1.1 S'agissant d'un bail reconductible tacitement, c'est-à-dire d'un
bail de
durée indéterminée (ATF 114 Il 165 consid. 2b), la valeur litigieuse
déterminante doit être établie en fonction de la baisse requise, fixée
annuellement et multipliée par vingt (art. 36 al. 5 OJ; ATF 118 II 422
consid. 1). La réduction demandée étant de 700 fr. par mois, on
obtient un
total de 168'000 fr. Le recours est donc recevable au regard de
l'art. 46 OJ.

1.2 Le recours en réforme est ouvert pour violation du droit fédéral
(art. 43
al. 1 OJ). Il ne permet en revanche pas d'invoquer la violation
directe d'un
droit de rang constitutionnel (art. 43 al. 1 2e phrase OJ) ou la
violation du
droit cantonal (ATF 127 III 248 consid. 2c et les arrêts cités).

Saisi d'un recours en réforme, le Tribunal fédéral doit conduire son
raisonnement sur la base des faits contenus dans la décision
attaquée, à
moins que des dispositions fédérales en matière de preuve n'aient été
violées, qu'il y ait lieu à rectification de constatations reposant
sur une
inadvertance manifeste (art. 63 al. 2 OJ) ou qu'il faille compléter
les
constatations de l'autorité cantonale parce que celle-ci n'a pas tenu
compte
de faits pertinents et régulièrement allégués (art. 64 OJ; ATF 127
III 248
ibidem). Dans la mesure où une partie recourante présente un état de
fait qui
s'écarte de celui contenu dans la décision attaquée, sans se
prévaloir avec
précision de l'une des exceptions qui viennent d'être rappelées, il
n'est pas
possible d'en tenir compte (ATF 127 III 248 consid. 2c). Il ne peut
être
présenté de griefs contre les constatations de fait, ni de faits ou
de moyens
de preuve nouveaux (art. 55 al. 1 let. c OJ). Le recours n'est pas
ouvert
pour se plaindre de l'appréciation des preuves et des constatations
de fait
qui en découlent (ATF 127 III 543 consid. 2c; 126 III 189 consid. 2a;
125 III
78 consid. 3a).

Si le Tribunal fédéral ne saurait aller au-delà des conclusions des
parties,
lesquelles ne peuvent en prendre de nouvelles (art. 55 al. 1 let. b
in fine
OJ), il n'est lié ni par les motifs qu'elles invoquent (art. 63 al. 1
OJ), ni
par ceux de la décision cantonale (art. 63 al. 3 OJ; ATF 127 III 248
consid.
2c; 126 III 59 consid. 2a). Le Tribunal fédéral peut donc admettre un
recours
pour d'autres motifs que ceux invoqués par le recourant; il peut aussi
rejeter un recours en opérant une substitution de motifs,
c'est-à-dire en
adoptant une autre argumentation juridique que celle retenue par la
cour
cantonale (ATF 127 III 248 consid. 2c).

2.
La recourante reproche à l'autorité cantonale d'avoir violé le droit
fédéral
en considérant qu'elle ne remplissait pas les conditions de l'art.
270 al. 1
CO permettant de contester le loyer initial.

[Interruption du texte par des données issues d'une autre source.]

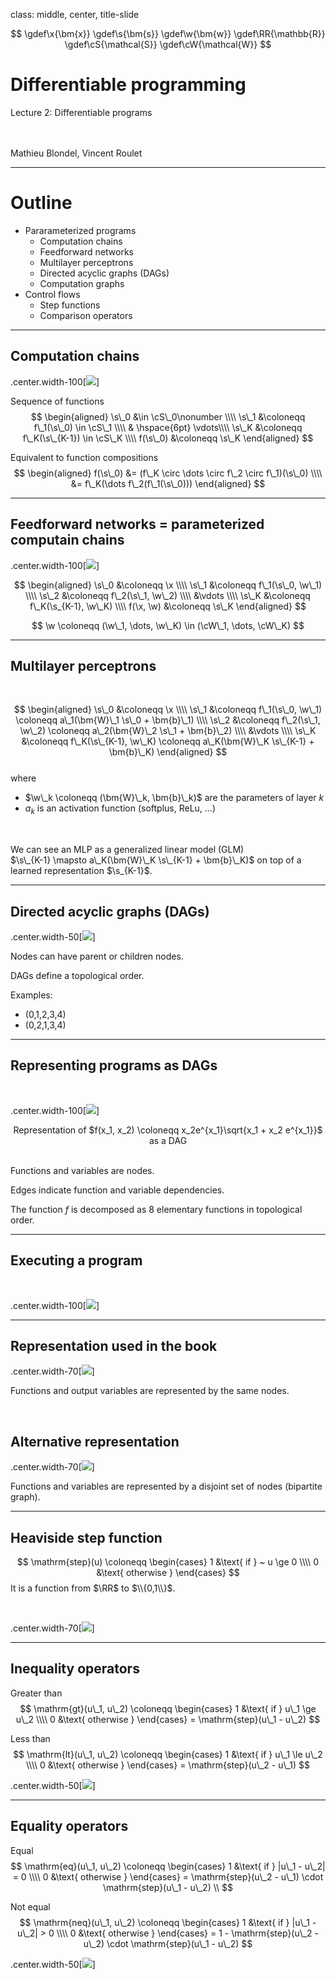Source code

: class: middle, center, title-slide

$$
\gdef\x{\bm{x}}
\gdef\s{\bm{s}}
\gdef\w{\bm{w}}
\gdef\RR{\mathbb{R}}
\gdef\cS{\mathcal{S}}
\gdef\cW{\mathcal{W}}
$$

# Differentiable programming

Lecture 2: Differentiable programs

<br><br>
Mathieu Blondel, Vincent Roulet

---

# Outline

- Pararameterized programs
  * Computation chains
  * Feedforward networks
  * Multilayer perceptrons
  * Directed acyclic graphs (DAGs)
  * Computation graphs
- Control flows
  * Step functions
  * Comparison operators

---

## Computation chains

.center.width-100[![](./figures/differentiable_programs/chain.png)]

Sequence of functions
$$
\begin{aligned}
\s\_0 &\in \cS\_0\nonumber \\\\
\s\_1 &\coloneqq f\_1(\s\_0) \in \cS\_1 \\\\
     & \hspace{6pt} \vdots\\\\
\s\_K &\coloneqq f\_K(\s\_{K-1}) \in \cS\_K \\\\
f(\s\_0) &\coloneqq \s\_K
\end{aligned}
$$

Equivalent to function compositions
$$
\begin{aligned}
f(\s\_0)
&= (f\_K \circ \dots \circ f\_2 \circ f\_1)(\s\_0) \\\\
&= f\_K(\dots f\_2(f\_1(\s\_0)))
\end{aligned}
$$

---

## Feedforward networks = parameterized computain chains

.center.width-100[![](./figures/differentiable_programs/feedforward.png)]

$$
\begin{aligned}
\s\_0 &\coloneqq \x \\\\
\s\_1 &\coloneqq f\_1(\s\_0, \w\_1) \\\\
\s\_2 &\coloneqq f\_2(\s\_1, \w\_2) \\\\
&\vdots \\\\
\s\_K &\coloneqq f\_K(\s_{K-1}, \w\_K) \\\\
f(\x, \w) &\coloneqq \s\_K
\end{aligned}
$$

$$
\w \coloneqq (\w\_1, \dots, \w\_K) \in (\cW\_1, \dots, \cW\_K)
$$

---

## Multilayer perceptrons

<br>

$$
\begin{aligned}
\s\_0 &\coloneqq \x \\\\
\s\_1 &\coloneqq f\_1(\s\_0, \w\_1) \coloneqq a\_1(\bm{W}\_1 \s\_0 + \bm{b}\_1) \\\\
\s\_2 &\coloneqq f\_2(\s\_1, \w\_2) \coloneqq a\_2(\bm{W}\_2 \s\_1 + \bm{b}\_2) \\\\
&\vdots \\\\
\s\_K &\coloneqq f\_K(\s\_{K-1}, \w\_K) \coloneqq a\_K(\bm{W}\_K \s\_{K-1} + \bm{b}\_K)
\end{aligned}
$$
<br>
where 
* $\w\_k \coloneqq (\bm{W}\_k, \bm{b}\_k)$ are the parameters of layer $k$
* $a_k$ is an activation function (softplus, ReLu, ...)

<br>

We can see an MLP as a generalized linear model (GLM) <br>
$\s\_{K-1} \mapsto a\_K(\bm{W}\_K \s\_{K-1} + \bm{b}\_K)$
on top of a learned representation $\s_{K-1}$.

---

## Directed acyclic graphs (DAGs)

.center.width-50[![](./figures/differentiable_programs/graph.png)]

Nodes can have parent or children nodes.

DAGs define a topological order.

Examples: 
* (0,1,2,3,4)
* (0,2,1,3,4)

---

## Representing programs as DAGs

<br>

.center.width-100[![](./figures/differentiable_programs/graph_comput.png)]

<center>Representation of $f(x_1, x_2) \coloneqq x_2e^{x_1}\sqrt{x_1 + x_2 e^{x_1}}$ as a DAG</center>

<br>

Functions and variables are nodes.

Edges indicate function and variable dependencies.

The function $f$ is decomposed as $8$ elementary functions in topological order.

---

## Executing a program

<br>

.center.width-100[![](./figures/differentiable_programs/executing_program.png)]

---

## Representation used in the book

.center.width-70[![](./figures/differentiable_programs/graph1.png)]

Functions and output variables are represented by the same nodes.

<br>

## Alternative representation

.center.width-70[![](./figures/differentiable_programs/graph2.png)]

Functions and variables are represented by a disjoint set of nodes (bipartite graph).

---

## Heaviside step function

$$
\mathrm{step}(u)
\coloneqq \begin{cases}
    1 &\text{ if } ~ u \ge 0 \\\\
    0 &\text{ otherwise } 
\end{cases}
$$
It is a function from $\RR$ to $\\{0,1\\}$.

<br>

.center.width-70[![](./figures/differentiable_programs/step_function.png)]

---

## Inequality operators

Greater than
$$
\mathrm{gt}(u\_1, u\_2)
\coloneqq
\begin{cases}
1 &\text{ if } u\_1 \ge u\_2 \\\\
0 &\text{ otherwise }
\end{cases}
= \mathrm{step}(u\_1 - u\_2)
$$

Less than
$$
\mathrm{lt}(u\_1, u\_2)
\coloneqq
\begin{cases}
1 &\text{ if } u\_1 \le u\_2 \\\\
0 &\text{ otherwise }
\end{cases}
= \mathrm{step}(u\_2 - u\_1)
$$

.center.width-50[![](./figures/differentiable_programs/greater_than.png)]

---

## Equality operators

Equal
$$
\mathrm{eq}(u\_1, u\_2)
\coloneqq
\begin{cases}
1 &\text{ if } |u\_1 - u\_2| = 0 \\\\
0 &\text{ otherwise }
\end{cases}
= \mathrm{step}(u\_2 - u\_1) \cdot \mathrm{step}(u\_1 - u\_2) \\
$$

Not equal
$$
\mathrm{neq}(u\_1, u\_2)
\coloneqq
\begin{cases}
1 &\text{ if } |u\_1 - u\_2| > 0 \\\\
0 &\text{ otherwise }
\end{cases}
= 1 - \mathrm{step}(u\_2 - u\_2) \cdot \mathrm{step}(u\_1 - u\_2)
$$

.center.width-50[![](./figures/differentiable_programs/equal.png)]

2.1 Hormis des exigences dont la réalisation n'est en l'espèce pas
remise en
cause, l'art. 270 al. 1 CO soumet la contestation du loyer initial aux
conditions suivantes: soit le locataire a été contraint de conclure
le bail
par nécessité personnelle ou familiale (let. a, première hypothèse);
soit il
a été contraint de le conclure en raison de la situation du marché
local
(let. a, seconde hypothèse); soit le loyer a été sensiblement
augmenté par
rapport au loyer payé par le précédent locataire "pour la même chose"
(let.
b) (ATF 120 II 341 consid. 5a, p. 347). Ces conditions sont
alternatives;
autrement dit, il suffit que l'une d'entre elles soit remplie pour
qu'il
faille entrer en matière sur la demande de contestation du loyer
initial
(arrêt 4C.367/2001 du 12 mars 2002, consid. 3a). C'est au locataire de
prouver la réalisation de ces conditions (Higi, Commentaire
zurichois, n. 79
ad art. 270 CO; Lachat, Le bail à loyer, p. 261).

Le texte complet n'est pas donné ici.